### Task description
The answer is a single number: the count of lines below in which the word "Graphics" appears.

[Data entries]

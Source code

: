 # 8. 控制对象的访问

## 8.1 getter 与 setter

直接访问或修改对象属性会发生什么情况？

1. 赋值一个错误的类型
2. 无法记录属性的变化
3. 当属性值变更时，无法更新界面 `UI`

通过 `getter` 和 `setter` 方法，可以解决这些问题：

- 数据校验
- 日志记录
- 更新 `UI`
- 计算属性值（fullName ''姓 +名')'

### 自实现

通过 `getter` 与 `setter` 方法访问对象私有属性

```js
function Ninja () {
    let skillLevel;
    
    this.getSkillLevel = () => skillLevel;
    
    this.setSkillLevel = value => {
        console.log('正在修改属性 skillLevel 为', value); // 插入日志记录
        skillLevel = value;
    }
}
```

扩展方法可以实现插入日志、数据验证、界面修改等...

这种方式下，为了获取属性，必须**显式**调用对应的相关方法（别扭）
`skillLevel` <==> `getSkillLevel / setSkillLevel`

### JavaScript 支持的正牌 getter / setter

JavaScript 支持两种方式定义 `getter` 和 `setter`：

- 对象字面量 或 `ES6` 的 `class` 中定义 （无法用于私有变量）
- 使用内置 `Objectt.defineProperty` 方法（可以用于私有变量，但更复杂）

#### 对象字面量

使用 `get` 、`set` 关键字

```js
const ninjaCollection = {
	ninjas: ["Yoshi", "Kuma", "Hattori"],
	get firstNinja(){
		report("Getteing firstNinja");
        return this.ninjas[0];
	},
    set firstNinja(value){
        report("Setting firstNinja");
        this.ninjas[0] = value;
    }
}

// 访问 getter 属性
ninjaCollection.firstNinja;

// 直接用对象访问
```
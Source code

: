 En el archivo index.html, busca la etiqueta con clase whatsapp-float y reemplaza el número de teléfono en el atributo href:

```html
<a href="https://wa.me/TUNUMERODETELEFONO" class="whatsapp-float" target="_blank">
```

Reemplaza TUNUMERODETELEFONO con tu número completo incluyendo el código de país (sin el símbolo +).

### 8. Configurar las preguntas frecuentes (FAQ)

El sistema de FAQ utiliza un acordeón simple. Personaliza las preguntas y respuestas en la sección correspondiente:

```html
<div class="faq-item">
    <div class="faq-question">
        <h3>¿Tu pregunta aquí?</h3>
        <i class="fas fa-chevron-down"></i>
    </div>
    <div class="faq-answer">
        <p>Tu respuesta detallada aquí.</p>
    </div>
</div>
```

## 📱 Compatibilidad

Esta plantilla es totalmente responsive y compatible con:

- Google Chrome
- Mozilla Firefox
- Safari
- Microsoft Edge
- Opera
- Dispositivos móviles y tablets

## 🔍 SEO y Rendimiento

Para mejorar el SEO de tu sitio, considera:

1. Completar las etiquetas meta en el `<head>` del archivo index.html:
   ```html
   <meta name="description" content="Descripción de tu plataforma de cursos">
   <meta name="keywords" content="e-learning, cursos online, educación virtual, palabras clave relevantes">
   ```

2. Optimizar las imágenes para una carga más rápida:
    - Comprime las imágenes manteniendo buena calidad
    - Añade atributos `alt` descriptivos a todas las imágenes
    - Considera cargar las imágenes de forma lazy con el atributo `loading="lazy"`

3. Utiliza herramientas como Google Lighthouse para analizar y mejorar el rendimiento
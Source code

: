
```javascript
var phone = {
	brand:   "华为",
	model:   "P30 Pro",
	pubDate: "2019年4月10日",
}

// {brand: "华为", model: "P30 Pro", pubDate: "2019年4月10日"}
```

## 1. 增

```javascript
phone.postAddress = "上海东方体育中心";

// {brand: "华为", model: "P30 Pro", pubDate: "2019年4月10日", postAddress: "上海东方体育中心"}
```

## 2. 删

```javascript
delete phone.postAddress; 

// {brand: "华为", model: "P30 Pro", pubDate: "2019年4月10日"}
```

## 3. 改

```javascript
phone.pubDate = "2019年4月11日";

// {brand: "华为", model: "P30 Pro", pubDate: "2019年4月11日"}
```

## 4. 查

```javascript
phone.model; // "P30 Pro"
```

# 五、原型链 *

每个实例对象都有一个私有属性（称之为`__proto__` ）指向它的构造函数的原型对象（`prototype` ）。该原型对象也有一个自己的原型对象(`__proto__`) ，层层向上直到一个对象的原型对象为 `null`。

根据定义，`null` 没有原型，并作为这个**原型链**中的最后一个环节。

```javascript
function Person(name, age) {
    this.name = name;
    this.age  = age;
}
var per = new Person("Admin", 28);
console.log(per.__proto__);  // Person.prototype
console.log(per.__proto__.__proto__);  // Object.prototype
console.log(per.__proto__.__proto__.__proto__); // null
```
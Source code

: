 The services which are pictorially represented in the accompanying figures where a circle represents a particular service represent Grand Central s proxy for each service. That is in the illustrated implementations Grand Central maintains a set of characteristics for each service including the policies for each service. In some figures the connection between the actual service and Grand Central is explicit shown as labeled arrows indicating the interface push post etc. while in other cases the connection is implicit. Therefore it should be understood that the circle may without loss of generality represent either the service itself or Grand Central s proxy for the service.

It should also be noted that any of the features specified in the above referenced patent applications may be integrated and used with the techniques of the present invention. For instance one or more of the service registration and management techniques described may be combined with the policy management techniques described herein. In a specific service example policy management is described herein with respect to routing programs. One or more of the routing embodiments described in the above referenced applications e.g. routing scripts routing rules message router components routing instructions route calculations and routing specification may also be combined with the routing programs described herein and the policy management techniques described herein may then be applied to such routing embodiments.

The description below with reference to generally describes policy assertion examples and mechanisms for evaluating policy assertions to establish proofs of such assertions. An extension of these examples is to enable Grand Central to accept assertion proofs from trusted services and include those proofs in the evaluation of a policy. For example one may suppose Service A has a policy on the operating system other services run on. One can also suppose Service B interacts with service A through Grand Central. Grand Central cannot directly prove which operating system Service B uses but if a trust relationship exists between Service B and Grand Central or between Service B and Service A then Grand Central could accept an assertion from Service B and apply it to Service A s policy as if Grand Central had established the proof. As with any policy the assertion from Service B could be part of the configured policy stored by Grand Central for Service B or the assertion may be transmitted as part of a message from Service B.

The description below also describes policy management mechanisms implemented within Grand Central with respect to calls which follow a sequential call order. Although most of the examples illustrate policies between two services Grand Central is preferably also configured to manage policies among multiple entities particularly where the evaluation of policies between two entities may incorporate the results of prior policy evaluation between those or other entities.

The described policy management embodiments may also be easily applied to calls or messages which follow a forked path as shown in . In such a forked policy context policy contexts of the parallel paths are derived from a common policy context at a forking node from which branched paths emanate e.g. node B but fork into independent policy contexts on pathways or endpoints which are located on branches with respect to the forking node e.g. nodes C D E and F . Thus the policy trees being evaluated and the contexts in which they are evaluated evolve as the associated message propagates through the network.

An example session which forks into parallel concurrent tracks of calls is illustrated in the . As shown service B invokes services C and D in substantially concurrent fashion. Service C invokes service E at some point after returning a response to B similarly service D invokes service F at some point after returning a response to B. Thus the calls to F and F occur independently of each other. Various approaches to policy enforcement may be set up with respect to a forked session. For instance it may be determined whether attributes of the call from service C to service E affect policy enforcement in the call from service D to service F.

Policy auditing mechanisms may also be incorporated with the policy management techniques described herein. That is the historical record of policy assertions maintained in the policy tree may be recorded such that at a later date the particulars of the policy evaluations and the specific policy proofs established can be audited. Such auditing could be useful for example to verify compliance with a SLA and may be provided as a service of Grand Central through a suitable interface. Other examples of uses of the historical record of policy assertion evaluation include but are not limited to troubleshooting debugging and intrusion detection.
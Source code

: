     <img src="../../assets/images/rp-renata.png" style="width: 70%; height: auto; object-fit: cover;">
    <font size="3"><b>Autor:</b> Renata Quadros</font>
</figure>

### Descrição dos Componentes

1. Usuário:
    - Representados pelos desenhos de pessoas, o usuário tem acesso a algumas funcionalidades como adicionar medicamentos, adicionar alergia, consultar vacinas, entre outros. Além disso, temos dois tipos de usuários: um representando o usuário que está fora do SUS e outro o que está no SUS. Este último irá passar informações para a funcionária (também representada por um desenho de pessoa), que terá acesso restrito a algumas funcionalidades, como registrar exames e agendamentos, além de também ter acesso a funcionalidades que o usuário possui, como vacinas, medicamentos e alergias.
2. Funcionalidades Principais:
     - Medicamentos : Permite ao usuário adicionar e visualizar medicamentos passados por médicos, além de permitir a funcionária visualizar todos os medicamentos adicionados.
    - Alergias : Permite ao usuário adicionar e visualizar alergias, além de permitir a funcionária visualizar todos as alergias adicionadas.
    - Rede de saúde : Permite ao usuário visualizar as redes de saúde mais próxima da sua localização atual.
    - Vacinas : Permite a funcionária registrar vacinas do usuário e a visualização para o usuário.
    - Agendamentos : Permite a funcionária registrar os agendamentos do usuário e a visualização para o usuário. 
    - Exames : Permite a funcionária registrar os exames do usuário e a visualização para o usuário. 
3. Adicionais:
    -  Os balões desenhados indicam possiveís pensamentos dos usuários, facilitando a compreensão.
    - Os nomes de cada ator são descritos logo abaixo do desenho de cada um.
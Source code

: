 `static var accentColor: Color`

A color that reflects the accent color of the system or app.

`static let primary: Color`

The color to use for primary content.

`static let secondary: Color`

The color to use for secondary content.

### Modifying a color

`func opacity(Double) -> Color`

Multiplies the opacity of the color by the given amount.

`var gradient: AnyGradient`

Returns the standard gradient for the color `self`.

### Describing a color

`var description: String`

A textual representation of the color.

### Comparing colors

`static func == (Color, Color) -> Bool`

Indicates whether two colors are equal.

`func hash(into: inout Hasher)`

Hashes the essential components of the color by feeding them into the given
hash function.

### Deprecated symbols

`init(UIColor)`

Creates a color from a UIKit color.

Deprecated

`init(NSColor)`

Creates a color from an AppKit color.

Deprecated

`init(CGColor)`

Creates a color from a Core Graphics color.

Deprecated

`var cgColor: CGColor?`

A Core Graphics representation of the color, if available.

### Your solution
2